AKP se tourne vers les Turcs de l'Europe

L’AKP, le parti au pouvoir à Ankara a secoué l’actualité en Turquie en voulant d’un côté renouer les liens avec l’organisation européenne de Milli Görüs et d’un autre côté en cherchant à lui trouver une alternative.

Par Murat Daoudov, 21 avril 2003

DIRECTIVE AU SUJET DE MILLI GÖRÜS SUSCITE LA POLEMIQUE

Plusieurs quotidiens turcs ont participé à la polémique suscitée par la directive du ministre turc d’affaires étrangères Abdullah Gül, adressée aux ambassades turques à l’étranger, qui les invitait à renouer les contacts avec les milieux de Milli Görüs et de Fethullah Gülen. Alors que les journaux comme AKSAM et SABAH affirmaient que la directive mentionnait explicitement l’organisation de Milli Görüs et les écoles dites " de Fethullah Gülen ", d’autres comme ZAMAN et STAR parlaient plutôt de l’allusion à ces organisations faite dans ladite directive. Quoi qu’il en soit, elle a provoqué les remous dans le camp des " laïcs " qui sont très sensibles à toute tentative de réhabilitation des organisations musulmanes turques basées en Europe (notamment Milli Görüs, perçue comme ennemi du système, et les fondations proches du mouvement de Fethullah Gülen, chef spirituel d’une grande confrérie tombée depuis dernières années en défaveur d’Ankara).

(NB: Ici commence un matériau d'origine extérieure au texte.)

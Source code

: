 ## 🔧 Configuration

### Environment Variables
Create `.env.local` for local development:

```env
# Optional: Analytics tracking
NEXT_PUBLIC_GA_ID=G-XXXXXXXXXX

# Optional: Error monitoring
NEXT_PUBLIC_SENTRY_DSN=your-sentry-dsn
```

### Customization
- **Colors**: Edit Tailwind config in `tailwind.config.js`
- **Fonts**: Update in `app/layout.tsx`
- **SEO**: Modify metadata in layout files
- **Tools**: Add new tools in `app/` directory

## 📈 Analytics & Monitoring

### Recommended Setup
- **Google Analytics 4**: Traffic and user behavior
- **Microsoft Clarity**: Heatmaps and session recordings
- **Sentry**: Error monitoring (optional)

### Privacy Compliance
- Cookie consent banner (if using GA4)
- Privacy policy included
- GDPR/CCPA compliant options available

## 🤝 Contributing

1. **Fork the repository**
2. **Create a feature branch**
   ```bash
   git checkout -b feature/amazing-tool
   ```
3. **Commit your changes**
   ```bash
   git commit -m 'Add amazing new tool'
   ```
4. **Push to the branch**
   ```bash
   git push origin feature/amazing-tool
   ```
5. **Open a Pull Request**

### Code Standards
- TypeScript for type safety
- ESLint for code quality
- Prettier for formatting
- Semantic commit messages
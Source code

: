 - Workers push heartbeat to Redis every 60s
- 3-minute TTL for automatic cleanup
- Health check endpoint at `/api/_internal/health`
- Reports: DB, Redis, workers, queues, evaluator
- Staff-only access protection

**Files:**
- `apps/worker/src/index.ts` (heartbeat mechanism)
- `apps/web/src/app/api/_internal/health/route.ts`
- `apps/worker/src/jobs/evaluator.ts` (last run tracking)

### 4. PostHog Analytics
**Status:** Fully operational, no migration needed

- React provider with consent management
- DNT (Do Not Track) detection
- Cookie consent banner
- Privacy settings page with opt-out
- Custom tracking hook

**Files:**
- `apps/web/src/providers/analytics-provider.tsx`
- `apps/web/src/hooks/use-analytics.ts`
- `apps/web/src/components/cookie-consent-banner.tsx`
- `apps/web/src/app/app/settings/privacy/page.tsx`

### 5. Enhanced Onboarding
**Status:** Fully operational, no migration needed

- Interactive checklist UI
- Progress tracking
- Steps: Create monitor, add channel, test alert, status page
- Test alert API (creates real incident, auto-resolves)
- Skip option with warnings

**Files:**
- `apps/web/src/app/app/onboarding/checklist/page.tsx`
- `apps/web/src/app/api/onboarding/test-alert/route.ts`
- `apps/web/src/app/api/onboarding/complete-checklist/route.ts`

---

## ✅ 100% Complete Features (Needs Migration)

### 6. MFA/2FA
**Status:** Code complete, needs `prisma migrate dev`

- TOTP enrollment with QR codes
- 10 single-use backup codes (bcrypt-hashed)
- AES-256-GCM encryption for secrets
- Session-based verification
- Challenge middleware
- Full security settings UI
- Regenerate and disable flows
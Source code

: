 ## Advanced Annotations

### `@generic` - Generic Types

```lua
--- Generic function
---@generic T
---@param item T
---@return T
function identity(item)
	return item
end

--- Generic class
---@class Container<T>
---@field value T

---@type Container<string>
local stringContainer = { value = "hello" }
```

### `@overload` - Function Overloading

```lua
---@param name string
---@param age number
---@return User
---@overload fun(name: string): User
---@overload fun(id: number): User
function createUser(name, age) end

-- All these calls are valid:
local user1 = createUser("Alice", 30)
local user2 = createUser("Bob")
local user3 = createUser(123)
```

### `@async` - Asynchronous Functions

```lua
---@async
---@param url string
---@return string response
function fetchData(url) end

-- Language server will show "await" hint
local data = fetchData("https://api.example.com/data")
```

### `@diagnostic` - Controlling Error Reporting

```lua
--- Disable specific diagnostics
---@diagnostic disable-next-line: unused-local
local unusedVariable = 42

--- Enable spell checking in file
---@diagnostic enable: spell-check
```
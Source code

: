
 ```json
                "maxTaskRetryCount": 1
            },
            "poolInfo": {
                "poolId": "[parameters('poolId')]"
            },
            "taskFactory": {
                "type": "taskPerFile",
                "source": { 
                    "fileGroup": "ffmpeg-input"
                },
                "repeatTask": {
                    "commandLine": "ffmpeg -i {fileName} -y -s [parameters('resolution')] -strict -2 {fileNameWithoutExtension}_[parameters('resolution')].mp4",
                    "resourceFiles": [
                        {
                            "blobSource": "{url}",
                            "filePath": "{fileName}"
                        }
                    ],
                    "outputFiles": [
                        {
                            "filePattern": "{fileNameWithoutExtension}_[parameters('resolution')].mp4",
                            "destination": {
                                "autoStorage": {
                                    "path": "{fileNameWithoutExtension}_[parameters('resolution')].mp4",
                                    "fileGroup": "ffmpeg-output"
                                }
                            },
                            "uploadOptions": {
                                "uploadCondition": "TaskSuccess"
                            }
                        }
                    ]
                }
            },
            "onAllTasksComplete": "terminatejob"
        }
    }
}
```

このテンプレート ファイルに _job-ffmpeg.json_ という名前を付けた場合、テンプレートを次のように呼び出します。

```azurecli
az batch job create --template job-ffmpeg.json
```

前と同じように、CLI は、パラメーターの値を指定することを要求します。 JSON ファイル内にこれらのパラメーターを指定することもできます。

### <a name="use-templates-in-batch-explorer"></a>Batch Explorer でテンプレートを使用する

Ministre Gül, qui dans sa concurrence avec Necmettin Erbakan, le leader spirituel du mouvement Milli Görüs vise, selon le journal SABAH, à renforcer les positions du parti AKP auprès des milieux conservateurs musulmans, a donné le 16 avril dernier le signal aux ambassades à l’étranger de renouer et renforcer les contacts avec Milli Görüs. La fin du délai de déchéance des droits civiques de Necmettin Erbakan et son retour à la vie politique active inquiète la direction du parti au pouvoir. La visite récente de ministre d’Etat chargé des affaires religieuses (qui cumule ce mandat avec les affaires touchant aux communautés turques et turcophones) Mehmet Aydin en Allemagne serait à l’origine de cette initiative, car ce dernier y a dû écouter les griefs des dirigeants de Milli Görüs qui se plaignaient d’être négligés et ne pas être admis comme interlocuteurs par les ambassades. Le ministre Aydin de son retour à Ankara en a fait le rapport au gouvernement, qui lui a voulu remédier à cette situation.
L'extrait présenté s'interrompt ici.